I just don't understand them, that's all. It used to be that if you were going to put the pedal to the metal, you at least had some decent metal. Not anymore. Now it's the same dreary procession of minivans, a Ford Focus, a Kia and some faded green thing, a four-door piece of Detroit iron being driven by somebody's grandparents.
I'm locked on 75, and they go by me like I'm in a school zone.
Then we come to the construction areas. We had them coming and going, both directions between Albuquerque and Acoma.

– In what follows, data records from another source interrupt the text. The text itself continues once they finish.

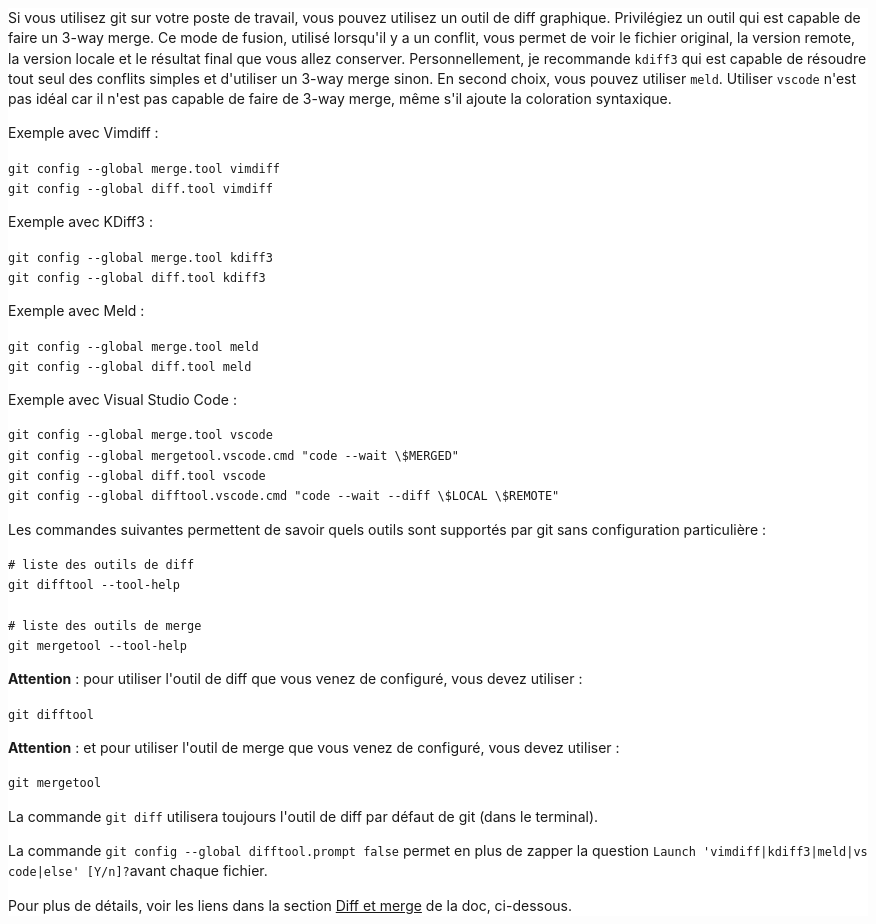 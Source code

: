 Si vous utilisez git sur votre poste de travail, vous pouvez utilisez un outil de diff graphique.
Privilégiez un outil qui est capable de faire un 3-way merge.
Ce mode de fusion, utilisé lorsqu'il y a un conflit, vous permet de voir le fichier original, la version remote, la version locale et le résultat final que vous allez conserver.
Personnellement, je recommande `kdiff3` qui est capable de résoudre tout seul des conflits simples et d'utiliser un 3-way merge sinon.
En second choix, vous pouvez utiliser `meld`.
Utiliser `vscode` n'est pas idéal car il n'est pas capable de faire de 3-way merge, même s'il ajoute la coloration syntaxique.

Exemple avec Vimdiff :

    git config --global merge.tool vimdiff
    git config --global diff.tool vimdiff

Exemple avec KDiff3 :

    git config --global merge.tool kdiff3
    git config --global diff.tool kdiff3

Exemple avec Meld :

    git config --global merge.tool meld
    git config --global diff.tool meld

Exemple avec Visual Studio Code :

    git config --global merge.tool vscode
    git config --global mergetool.vscode.cmd "code --wait \$MERGED"
    git config --global diff.tool vscode
    git config --global difftool.vscode.cmd "code --wait --diff \$LOCAL \$REMOTE"

Les commandes suivantes permettent de savoir quels outils sont supportés par git sans configuration particulière :

    # liste des outils de diff
    git difftool --tool-help

    # liste des outils de merge
    git mergetool --tool-help

**Attention** : pour utiliser l'outil de diff que vous venez de configuré, vous devez utiliser :

    git difftool

**Attention** : et pour utiliser l'outil de merge que vous venez de configuré, vous devez utiliser :

    git mergetool

La commande `git diff` utilisera toujours l'outil de diff par défaut de git (dans le terminal).

La commande `git config --global difftool.prompt false` permet en plus de zapper la question `Launch 'vimdiff|kdiff3|meld|vscode|else' [Y/n]?`avant chaque fichier.

Pour plus de détails, voir les liens dans la section [Diff et merge](#diff-et-merge) de la doc, ci-dessous.
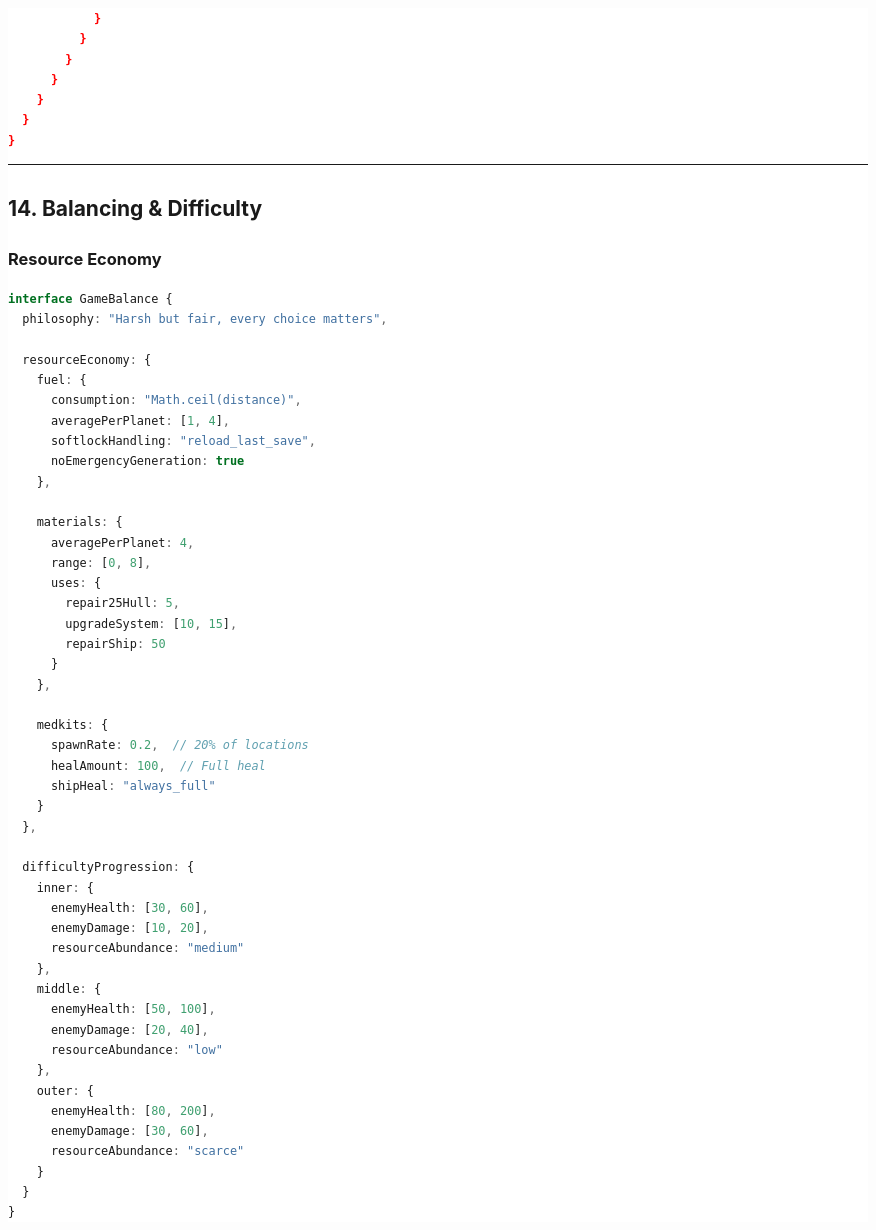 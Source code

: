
 ```json
            }
          }
        }
      }
    }
  }
}
```

---

## 14. Balancing & Difficulty

### Resource Economy

```typescript
interface GameBalance {
  philosophy: "Harsh but fair, every choice matters",
  
  resourceEconomy: {
    fuel: {
      consumption: "Math.ceil(distance)",
      averagePerPlanet: [1, 4],
      softlockHandling: "reload_last_save",
      noEmergencyGeneration: true
    },
    
    materials: {
      averagePerPlanet: 4,
      range: [0, 8],
      uses: {
        repair25Hull: 5,
        upgradeSystem: [10, 15],
        repairShip: 50
      }
    },
    
    medkits: {
      spawnRate: 0.2,  // 20% of locations
      healAmount: 100,  // Full heal
      shipHeal: "always_full"
    }
  },
  
  difficultyProgression: {
    inner: {
      enemyHealth: [30, 60],
      enemyDamage: [10, 20],
      resourceAbundance: "medium"
    },
    middle: {
      enemyHealth: [50, 100],
      enemyDamage: [20, 40],
      resourceAbundance: "low"
    },
    outer: {
      enemyHealth: [80, 200],
      enemyDamage: [30, 60],
      resourceAbundance: "scarce"
    }
  }
}
```
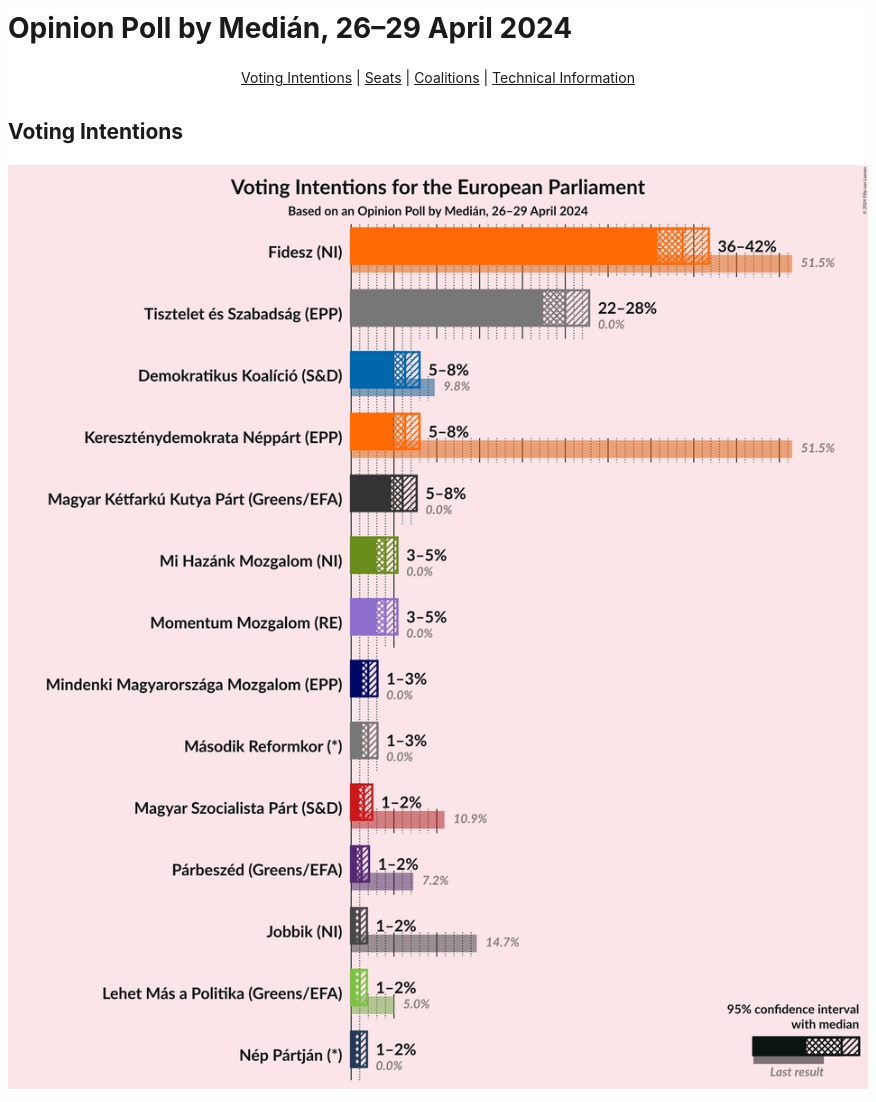 # Opinion Poll by Medián, 26–29 April 2024

<p align="center"><a href="#voting-intentions">Voting Intentions</a> | <a href="#seats">Seats</a> | <a href="#coalitions">Coalitions</a> | <a href="#technical-information">Technical Information</a></p>

## Voting Intentions

![Graph with voting intentions not yet produced](2024-04-29-Medián.png "Voting Intentions")
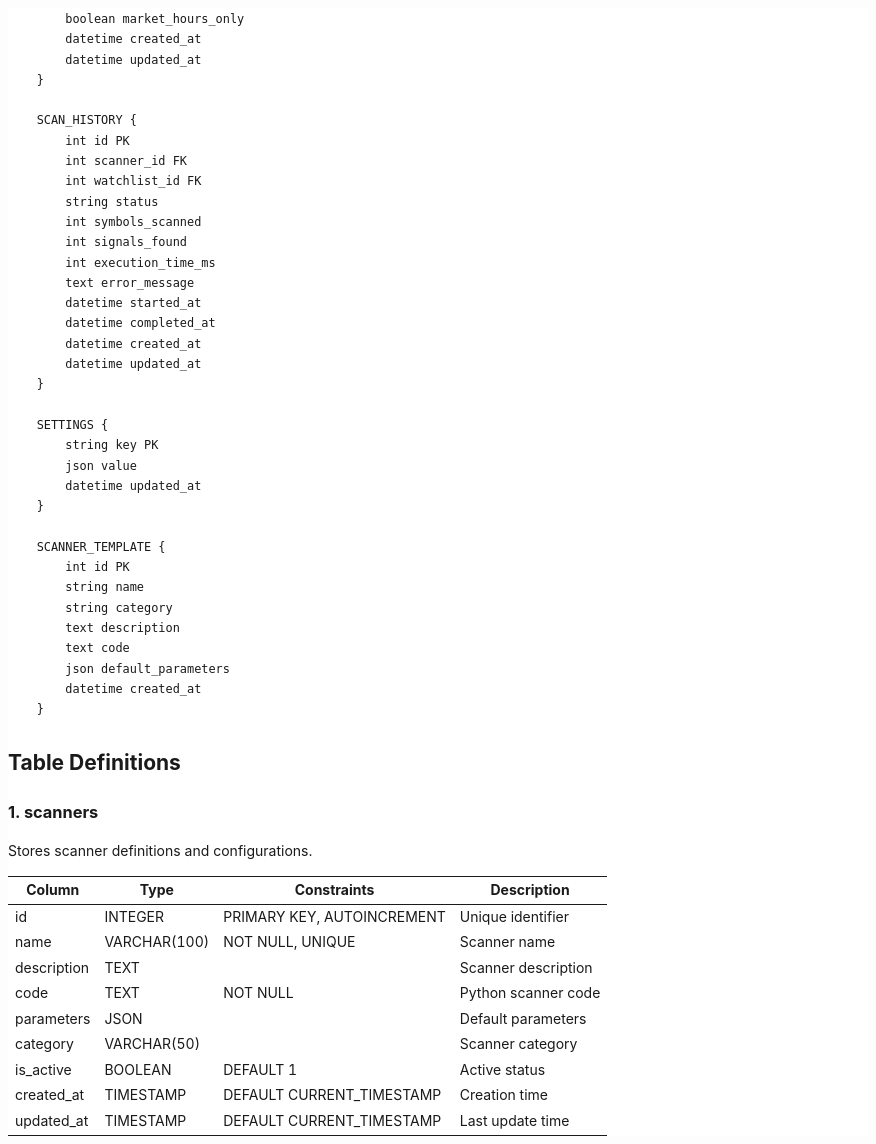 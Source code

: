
 ```mermaid
        boolean market_hours_only
        datetime created_at
        datetime updated_at
    }

    SCAN_HISTORY {
        int id PK
        int scanner_id FK
        int watchlist_id FK
        string status
        int symbols_scanned
        int signals_found
        int execution_time_ms
        text error_message
        datetime started_at
        datetime completed_at
        datetime created_at
        datetime updated_at
    }

    SETTINGS {
        string key PK
        json value
        datetime updated_at
    }

    SCANNER_TEMPLATE {
        int id PK
        string name
        string category
        text description
        text code
        json default_parameters
        datetime created_at
    }
```

## Table Definitions

### 1. scanners
Stores scanner definitions and configurations.

| Column | Type | Constraints | Description |
|--------|------|------------|-------------|
| id | INTEGER | PRIMARY KEY, AUTOINCREMENT | Unique identifier |
| name | VARCHAR(100) | NOT NULL, UNIQUE | Scanner name |
| description | TEXT | | Scanner description |
| code | TEXT | NOT NULL | Python scanner code |
| parameters | JSON | | Default parameters |
| category | VARCHAR(50) | | Scanner category |
| is_active | BOOLEAN | DEFAULT 1 | Active status |
| created_at | TIMESTAMP | DEFAULT CURRENT_TIMESTAMP | Creation time |
| updated_at | TIMESTAMP | DEFAULT CURRENT_TIMESTAMP | Last update time |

Lanes squeezed down to one apiece, speed limit 45 and let the tailgating begin.
Traffic camera enforcement citations in the first six months of the year are up from 53,447 to 65,595. An APD spokesman said: "We have received a tremendous amount of complaints from construction workers, and we have addressed it. We are getting fewer complaints since we started parking the (speed vans) out there."
It can't be that we don't understand construction zones. I refuse to believe that, though it's been only three years since we had to pass a Move Over Law to encourage drivers to get out of the way of a police car or firetruck or ambulance.
I would have thought we knew how to do that, but then it was about that same time that a health professional begged me to write a column explaining that blind people often use white canes.
So I suppose there's a case for ignorance. But I think we don't slow down for construction zones because we are full of ourselves. We have somehow got it into our heads that 45-mile-an-hour construction zones are an affront to us.
This has to be the reason we don't care if those construction workers are endangered by us. We are just too full of ourselves.
Finally, I need to move Stephenye Avery from Four Hills Country Club back to Tanoan, which she never actually left until I moved her.
Last week, while writing about the Phoenix Country Club and its archaic rule forbidding women to eat in the same room with men, I spoke with Stephenye, director of sales at Tanoan, to see if any such rules existed there. (They don't.) But I managed to make her the director of sales at Four Hills, not Tanoan. Apologies for the error. I'm just glad Batman isn't a member.